Wenn die Vertreter mit einer Dreiviertelmehrheit das Vorgehen des Aufsichtsrats stützen, sei dies per Satzung gleichbedeutend mit einer fristlosen Kündigung aus wichtigem Grund. Warum sich Schwamm derart verhält, ist Behrens nicht klar. Dem Vernehmen nach sollen Schwamms Forderungen für den gekappten Fünfjahresvertrag für den Bauverein unakzeptabel gewesen sein.
 
Es hatte schon länger mächtig gebrodelt an der Zähringer Straße, wo Freiburgs größter Bauverein seinen Sitz hat. Schwamm und Disch haben sich offenbar von Anfang an alles andere als blendend verstanden.
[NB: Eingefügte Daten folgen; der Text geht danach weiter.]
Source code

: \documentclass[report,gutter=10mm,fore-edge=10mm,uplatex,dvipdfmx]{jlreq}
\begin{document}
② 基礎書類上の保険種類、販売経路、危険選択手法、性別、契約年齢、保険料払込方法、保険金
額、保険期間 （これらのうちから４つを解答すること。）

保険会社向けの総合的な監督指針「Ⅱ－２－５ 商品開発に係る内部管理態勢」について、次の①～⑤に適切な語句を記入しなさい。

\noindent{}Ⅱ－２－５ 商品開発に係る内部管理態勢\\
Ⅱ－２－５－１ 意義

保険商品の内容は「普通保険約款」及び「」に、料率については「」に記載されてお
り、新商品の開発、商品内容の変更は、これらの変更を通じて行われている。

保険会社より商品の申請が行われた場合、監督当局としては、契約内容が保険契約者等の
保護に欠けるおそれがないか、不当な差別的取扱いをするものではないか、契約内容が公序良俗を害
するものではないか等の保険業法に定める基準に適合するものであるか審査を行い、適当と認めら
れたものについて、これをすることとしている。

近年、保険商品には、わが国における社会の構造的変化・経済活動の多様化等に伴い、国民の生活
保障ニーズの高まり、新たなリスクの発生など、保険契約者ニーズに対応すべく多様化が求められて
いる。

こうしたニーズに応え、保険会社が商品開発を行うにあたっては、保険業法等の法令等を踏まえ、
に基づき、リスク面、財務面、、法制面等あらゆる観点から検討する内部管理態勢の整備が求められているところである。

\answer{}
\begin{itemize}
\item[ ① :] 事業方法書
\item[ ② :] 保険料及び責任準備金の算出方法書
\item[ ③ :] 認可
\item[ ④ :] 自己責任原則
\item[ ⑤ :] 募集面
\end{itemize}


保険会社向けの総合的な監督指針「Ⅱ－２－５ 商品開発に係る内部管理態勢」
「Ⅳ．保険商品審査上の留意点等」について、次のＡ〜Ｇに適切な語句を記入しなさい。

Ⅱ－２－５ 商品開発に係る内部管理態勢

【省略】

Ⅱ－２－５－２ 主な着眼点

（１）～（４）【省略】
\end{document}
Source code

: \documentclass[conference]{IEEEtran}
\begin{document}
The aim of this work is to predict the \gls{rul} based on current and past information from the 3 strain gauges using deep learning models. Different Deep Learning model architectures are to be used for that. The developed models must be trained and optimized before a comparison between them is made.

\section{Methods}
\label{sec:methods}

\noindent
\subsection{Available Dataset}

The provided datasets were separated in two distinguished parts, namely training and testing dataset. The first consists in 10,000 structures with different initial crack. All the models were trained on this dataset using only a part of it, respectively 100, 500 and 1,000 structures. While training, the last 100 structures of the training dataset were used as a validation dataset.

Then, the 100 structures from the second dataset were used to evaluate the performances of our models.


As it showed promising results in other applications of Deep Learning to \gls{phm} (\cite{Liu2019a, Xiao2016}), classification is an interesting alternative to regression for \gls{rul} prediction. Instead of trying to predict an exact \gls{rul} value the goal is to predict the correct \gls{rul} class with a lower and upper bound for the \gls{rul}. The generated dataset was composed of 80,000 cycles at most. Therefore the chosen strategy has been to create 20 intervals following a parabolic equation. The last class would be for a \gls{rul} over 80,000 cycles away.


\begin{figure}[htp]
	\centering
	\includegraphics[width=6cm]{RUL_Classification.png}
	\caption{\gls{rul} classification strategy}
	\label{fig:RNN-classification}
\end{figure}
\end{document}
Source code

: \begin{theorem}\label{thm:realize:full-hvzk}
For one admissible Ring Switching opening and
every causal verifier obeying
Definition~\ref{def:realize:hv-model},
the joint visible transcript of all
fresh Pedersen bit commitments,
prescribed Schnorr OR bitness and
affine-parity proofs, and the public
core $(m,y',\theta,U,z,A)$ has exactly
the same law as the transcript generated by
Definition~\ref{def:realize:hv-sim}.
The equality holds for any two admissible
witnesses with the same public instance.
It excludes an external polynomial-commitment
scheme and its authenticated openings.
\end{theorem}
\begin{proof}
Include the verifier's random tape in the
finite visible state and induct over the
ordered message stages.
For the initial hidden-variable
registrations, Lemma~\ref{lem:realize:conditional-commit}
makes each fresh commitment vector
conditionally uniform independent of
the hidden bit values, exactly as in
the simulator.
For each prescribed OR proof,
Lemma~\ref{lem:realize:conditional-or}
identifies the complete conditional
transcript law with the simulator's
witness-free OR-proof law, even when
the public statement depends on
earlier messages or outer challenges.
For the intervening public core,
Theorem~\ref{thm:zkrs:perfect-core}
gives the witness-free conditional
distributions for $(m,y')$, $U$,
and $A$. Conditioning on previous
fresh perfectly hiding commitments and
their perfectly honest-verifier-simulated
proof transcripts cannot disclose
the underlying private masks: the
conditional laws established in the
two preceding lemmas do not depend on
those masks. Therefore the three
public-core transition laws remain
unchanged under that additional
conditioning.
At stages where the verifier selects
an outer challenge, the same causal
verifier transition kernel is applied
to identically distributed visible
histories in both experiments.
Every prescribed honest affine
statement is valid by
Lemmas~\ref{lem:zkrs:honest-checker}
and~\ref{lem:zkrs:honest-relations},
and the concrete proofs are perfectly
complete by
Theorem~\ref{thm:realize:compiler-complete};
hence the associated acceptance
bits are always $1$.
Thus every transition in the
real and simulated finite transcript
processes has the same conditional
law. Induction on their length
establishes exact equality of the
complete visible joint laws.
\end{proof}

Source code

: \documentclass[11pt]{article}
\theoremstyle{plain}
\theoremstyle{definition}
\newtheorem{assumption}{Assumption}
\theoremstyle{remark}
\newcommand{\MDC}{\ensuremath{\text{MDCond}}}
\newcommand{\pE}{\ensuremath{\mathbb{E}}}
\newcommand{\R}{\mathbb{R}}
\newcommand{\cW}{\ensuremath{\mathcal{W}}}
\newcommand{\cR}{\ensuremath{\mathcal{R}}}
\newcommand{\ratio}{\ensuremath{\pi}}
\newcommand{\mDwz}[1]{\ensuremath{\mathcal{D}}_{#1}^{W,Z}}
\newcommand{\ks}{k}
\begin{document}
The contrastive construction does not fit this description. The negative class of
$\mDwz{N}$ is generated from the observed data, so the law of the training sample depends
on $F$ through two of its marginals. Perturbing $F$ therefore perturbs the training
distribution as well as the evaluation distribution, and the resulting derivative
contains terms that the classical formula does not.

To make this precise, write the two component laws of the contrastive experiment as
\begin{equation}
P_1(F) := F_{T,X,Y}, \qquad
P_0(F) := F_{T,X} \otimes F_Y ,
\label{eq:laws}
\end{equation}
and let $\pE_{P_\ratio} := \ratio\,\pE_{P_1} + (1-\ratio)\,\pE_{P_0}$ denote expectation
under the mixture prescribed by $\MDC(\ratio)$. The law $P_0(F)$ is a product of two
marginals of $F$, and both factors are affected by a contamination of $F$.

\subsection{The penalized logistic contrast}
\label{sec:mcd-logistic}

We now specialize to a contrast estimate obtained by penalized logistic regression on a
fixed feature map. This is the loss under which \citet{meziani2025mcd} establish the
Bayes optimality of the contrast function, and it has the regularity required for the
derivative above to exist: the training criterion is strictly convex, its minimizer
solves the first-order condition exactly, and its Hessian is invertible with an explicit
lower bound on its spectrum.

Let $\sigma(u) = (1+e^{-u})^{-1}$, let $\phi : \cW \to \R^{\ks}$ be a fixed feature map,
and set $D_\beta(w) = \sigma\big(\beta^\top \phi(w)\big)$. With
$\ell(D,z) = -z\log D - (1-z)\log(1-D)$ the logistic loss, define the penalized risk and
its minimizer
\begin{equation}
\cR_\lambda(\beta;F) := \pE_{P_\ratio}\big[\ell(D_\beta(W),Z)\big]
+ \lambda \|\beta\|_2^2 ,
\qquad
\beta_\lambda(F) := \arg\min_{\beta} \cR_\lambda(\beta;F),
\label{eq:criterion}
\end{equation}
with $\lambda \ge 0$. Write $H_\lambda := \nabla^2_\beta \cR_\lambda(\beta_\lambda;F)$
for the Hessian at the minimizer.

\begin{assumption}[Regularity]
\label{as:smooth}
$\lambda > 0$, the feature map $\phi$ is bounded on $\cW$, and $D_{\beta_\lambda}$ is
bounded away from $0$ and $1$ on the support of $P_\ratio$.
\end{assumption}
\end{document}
Nach den politischen Querelen um das im Bau befindliche Wohn- und Geschäftshaus in der Gundelfinger Ortsmitte (siehe Seite 37) war das Fass übergelaufen. „Wir haben Herrn Schwamm getreu der Satzung des Bauvereins seines Amtes enthoben, mit dem Ziel, sich vertraglich zu trennen“, sagte Behrens. Bis zum 4. November ohne Erfolg.
 
Disch und Schwamm hätten „sehr unterschiedliche Auffassungen über die Ausrichtung“ des Bauvereins gehabt. Der Aufsichtsrat will den bisher von Disch beschrittenen Weg weitergehen, der viel auf Kooperationen mit Kommunen setzte, das Bauträgergeschäft vorrangig nur machte, um die Gewinne in die Modernisierung des genossenschaftlichen Bestandes von rund 5000 Wohnungen zu stecken und die Mieten moderat zu halten und mit Kirchen und sozialen Einrichtungen gute Kontakte pflegte.
 
Schwamm wollte indes mehr profitorientiert vorgehen, schickte schon mal saftige Mieterhöhungen raus – etwa ohne jede Vorankündigung an die Sparkasse Freiburg für die Filiale am Komturplatz – und wollte zuletzt in Gundelfingen gegen die mündliche Absprache mit dem Rathaus beim Neubau für die Erweiterung der Ortsmitte lukrativere Eigentumswohnungen anstelle der Mietwohnungen bauen. Nachdem auf die Genossen ein sechsstelliger Mehraufwand für die Gründungsarbeiten zukam. Ob der gebürtige Freiburger nach der Amtsenthebung und dem folgenden Streit noch mal einen Fuß in die soziale Wohnungswirtschaft bekommt, ist fraglich.
 
Da herrschte noch Eintracht: Markus Schwamm, Martin Behrens und Reinhard Disch (v.l.) beim Gruppenbild zur Verpflichtung des neuen Vorstands.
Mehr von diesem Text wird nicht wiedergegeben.